A Procuradoria-Geral da República também questionou a validade da lei de 2018 que permitiu as apostas esportivas. Em resposta, o governo reconheceu, por meio da AGU (Advocacia-Geral da União), que as apostas podem gerar “efeitos econômicos e sociais nocivos desproporcionais”.
Em audiência pública realizada em 12 de dezembro, o ministro Luiz Fux indicou que o STF analisará o mérito da regulamentação em 2024, podendo reconhecer a inconstitucionalidade da legislação vigente caso as medidas protetivas não se mostrem eficazes.
O período de cinco anos sem regulamentação permitiu a expansão descontrolada das bets no Brasil. Os sites investiram massivamente em publicidade, patrocinando 15 dos 20 clubes da Série A do futebol brasileiro e utilizando influenciadores digitais para promover seus serviços.
Além disso, empresas começaram a oferecer modalidades proibidas, como caça-níqueis online, antes mesmo de sua regulamentação. Essa prática gerou críticas de especialistas, que alertam para o impacto da publicidade invasiva em públicos vulneráveis, como jovens e pessoas de baixa renda.

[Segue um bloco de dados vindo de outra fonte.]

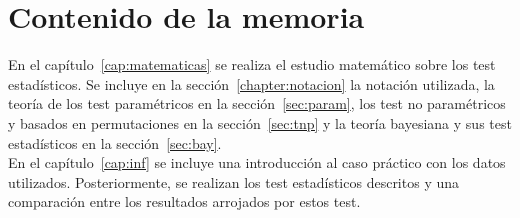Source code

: \section*{Contenido de la memoria}
	En el capítulo~\ref{cap:matematicas} se realiza el estudio
matemático sobre los test estadísticos. Se incluye en la 
sección~\ref{chapter:notacion} la notación
utilizada, la teoría de los test paramétricos en la
sección~\ref{sec:param}, los test no paramétricos y 
basados en permutaciones en la sección~\ref{sec:tnp} 
y la teoría bayesiana y sus test estadísticos en la
sección~\ref{sec:bay}.\\
	En el capítulo~\ref{cap:inf} se incluye una introducción
al caso práctico con los datos utilizados. Posteriormente,
se realizan los test estadísticos descritos y una comparación 
entre los resultados arrojados por estos test.









	

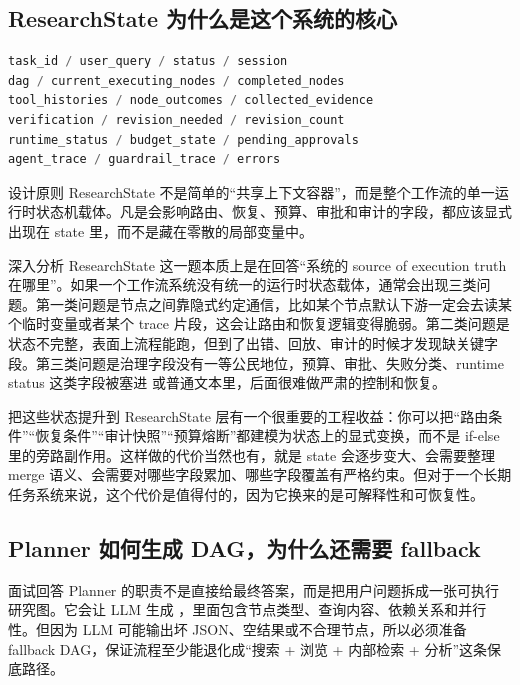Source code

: \documentclass[12pt]{article}
\begin{document}
\subsection{ResearchState 为什么是这个系统的核心}
\begin{lstlisting}[language=Python,caption={ResearchState 中最关键的状态维度}]
task_id / user_query / status / session
dag / current_executing_nodes / completed_nodes
tool_histories / node_outcomes / collected_evidence
verification / revision_needed / revision_count
runtime_status / budget_state / pending_approvals
agent_trace / guardrail_trace / errors
\end{lstlisting}

\begin{summaryBox}{设计原则}
ResearchState 不是简单的“共享上下文容器”，而是整个工作流的单一运行时状态机载体。凡是会影响路由、恢复、预算、审批和审计的字段，都应该显式出现在 state 里，而不是藏在零散的局部变量中。
\end{summaryBox}

\begin{analysisBox}{深入分析}
ResearchState 这一题本质上是在回答“系统的 source of execution truth 在哪里”。如果一个工作流系统没有统一的运行时状态载体，通常会出现三类问题。第一类问题是节点之间靠隐式约定通信，比如某个节点默认下游一定会去读某个临时变量或者某个 trace 片段，这会让路由和恢复逻辑变得脆弱。第二类问题是状态不完整，表面上流程能跑，但到了出错、回放、审计的时候才发现缺关键字段。第三类问题是治理字段没有一等公民地位，预算、审批、失败分类、runtime status 这类字段被塞进  或普通文本里，后面很难做严肃的控制和恢复。

把这些状态提升到 ResearchState 层有一个很重要的工程收益：你可以把“路由条件”“恢复条件”“审计快照”“预算熔断”都建模为状态上的显式变换，而不是 if-else 里的旁路副作用。这样做的代价当然也有，就是 state 会逐步变大、会需要整理 merge 语义、会需要对哪些字段累加、哪些字段覆盖有严格约束。但对于一个长期任务系统来说，这个代价是值得付的，因为它换来的是可解释性和可恢复性。
\end{analysisBox}

\subsection{Planner 如何生成 DAG，为什么还需要 fallback}
\begin{qaBox}{面试回答}
Planner 的职责不是直接给最终答案，而是把用户问题拆成一张可执行研究图。它会让 LLM 生成 ，里面包含节点类型、查询内容、依赖关系和并行性。但因为 LLM 可能输出坏 JSON、空结果或不合理节点，所以必须准备 fallback DAG，保证流程至少能退化成“搜索 + 浏览 + 内部检索 + 分析”这条保底路径。
\end{qaBox}
\end{document}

O governo federal argumenta que a regulamentação não cria um novo mercado, mas organiza e traz controle para uma atividade já existente. No entanto, a pesquisa Datafolha indica que a maioria da população vê as apostas online com preocupação, considerando-as prejudiciais tanto para a saúde pública quanto para a estabilidade financeira das famílias.

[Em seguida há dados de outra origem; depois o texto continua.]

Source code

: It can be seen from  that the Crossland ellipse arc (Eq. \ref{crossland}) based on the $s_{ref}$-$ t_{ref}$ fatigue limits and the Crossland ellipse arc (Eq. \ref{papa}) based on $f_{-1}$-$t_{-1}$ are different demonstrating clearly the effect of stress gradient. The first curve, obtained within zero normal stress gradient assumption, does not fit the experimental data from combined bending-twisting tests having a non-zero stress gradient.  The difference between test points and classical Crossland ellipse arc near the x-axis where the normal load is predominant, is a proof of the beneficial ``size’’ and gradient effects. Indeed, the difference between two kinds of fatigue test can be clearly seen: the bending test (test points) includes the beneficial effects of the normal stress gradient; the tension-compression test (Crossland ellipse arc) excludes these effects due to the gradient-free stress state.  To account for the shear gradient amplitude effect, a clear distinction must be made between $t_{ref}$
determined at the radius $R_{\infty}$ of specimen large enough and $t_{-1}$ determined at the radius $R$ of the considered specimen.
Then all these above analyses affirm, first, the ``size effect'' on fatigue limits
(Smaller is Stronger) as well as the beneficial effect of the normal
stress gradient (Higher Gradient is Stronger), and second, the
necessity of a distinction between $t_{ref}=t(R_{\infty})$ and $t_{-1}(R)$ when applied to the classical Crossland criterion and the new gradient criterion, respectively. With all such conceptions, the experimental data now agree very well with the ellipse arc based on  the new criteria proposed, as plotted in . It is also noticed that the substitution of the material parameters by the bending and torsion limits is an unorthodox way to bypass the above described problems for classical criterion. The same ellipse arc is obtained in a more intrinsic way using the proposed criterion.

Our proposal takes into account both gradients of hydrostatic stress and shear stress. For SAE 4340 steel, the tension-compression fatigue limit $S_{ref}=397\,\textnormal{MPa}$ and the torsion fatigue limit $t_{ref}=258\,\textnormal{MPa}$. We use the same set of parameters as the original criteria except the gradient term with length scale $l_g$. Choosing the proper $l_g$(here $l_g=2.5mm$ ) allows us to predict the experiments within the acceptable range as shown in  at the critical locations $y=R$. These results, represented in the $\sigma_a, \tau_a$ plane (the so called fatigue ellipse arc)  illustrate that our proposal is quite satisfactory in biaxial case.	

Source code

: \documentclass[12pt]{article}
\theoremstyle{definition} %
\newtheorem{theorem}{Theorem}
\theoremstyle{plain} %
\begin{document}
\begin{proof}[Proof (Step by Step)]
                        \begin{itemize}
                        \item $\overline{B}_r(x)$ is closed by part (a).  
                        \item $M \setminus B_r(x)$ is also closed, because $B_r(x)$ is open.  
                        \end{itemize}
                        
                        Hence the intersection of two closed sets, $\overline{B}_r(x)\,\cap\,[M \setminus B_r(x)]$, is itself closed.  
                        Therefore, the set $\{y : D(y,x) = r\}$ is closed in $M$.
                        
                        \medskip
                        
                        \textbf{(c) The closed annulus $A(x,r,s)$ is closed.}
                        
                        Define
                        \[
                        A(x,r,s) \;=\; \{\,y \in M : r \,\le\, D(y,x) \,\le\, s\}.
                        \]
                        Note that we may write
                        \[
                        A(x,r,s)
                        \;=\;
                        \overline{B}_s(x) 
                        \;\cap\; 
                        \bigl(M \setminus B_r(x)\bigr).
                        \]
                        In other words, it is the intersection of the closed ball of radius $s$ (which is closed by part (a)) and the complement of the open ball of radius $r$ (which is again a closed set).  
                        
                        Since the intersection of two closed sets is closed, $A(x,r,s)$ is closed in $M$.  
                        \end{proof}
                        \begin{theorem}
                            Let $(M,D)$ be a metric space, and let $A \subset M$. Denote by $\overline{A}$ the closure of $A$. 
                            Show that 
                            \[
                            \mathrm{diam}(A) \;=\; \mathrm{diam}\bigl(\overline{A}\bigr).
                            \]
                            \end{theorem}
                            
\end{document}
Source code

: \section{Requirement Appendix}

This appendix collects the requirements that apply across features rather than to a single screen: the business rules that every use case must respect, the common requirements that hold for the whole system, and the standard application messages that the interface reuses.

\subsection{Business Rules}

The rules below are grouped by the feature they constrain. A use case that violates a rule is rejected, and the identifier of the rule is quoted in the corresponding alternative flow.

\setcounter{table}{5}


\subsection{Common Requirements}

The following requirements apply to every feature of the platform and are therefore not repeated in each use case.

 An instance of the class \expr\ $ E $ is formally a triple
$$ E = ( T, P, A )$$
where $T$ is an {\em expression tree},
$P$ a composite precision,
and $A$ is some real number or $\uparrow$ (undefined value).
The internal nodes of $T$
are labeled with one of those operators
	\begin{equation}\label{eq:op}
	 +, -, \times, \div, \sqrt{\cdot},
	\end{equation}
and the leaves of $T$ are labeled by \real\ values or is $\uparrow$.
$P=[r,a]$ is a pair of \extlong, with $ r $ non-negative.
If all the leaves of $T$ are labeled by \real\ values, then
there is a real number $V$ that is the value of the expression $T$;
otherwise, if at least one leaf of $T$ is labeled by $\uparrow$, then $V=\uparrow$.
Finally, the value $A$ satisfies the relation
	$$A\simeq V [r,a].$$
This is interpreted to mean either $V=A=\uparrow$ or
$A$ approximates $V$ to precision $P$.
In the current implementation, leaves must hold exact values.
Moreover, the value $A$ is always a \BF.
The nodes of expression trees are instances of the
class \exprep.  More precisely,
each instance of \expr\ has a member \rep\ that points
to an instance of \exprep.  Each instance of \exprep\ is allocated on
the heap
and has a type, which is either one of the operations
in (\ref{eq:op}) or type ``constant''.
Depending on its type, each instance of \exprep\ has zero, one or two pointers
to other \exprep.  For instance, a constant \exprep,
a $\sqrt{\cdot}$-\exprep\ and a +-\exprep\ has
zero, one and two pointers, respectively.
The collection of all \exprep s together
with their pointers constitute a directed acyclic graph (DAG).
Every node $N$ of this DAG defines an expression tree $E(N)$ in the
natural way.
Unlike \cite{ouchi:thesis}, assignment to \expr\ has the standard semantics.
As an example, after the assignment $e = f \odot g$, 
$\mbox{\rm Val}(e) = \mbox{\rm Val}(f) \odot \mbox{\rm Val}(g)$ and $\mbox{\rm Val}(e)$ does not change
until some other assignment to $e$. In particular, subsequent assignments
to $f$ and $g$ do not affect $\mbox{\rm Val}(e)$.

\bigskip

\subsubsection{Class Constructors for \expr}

Com o julgamento no STF previsto para 2025, o futuro das bets no Brasil permanece incerto. A sociedade continua dividida entre os benefícios econômicos prometidos pela regulamentação e os riscos sociais e éticos associados às apostas. Enquanto isso, iniciativas como o Pro-Amjo enfrentam desafios crescentes para lidar com os impactos dessa prática em indivíduos vulneráveis.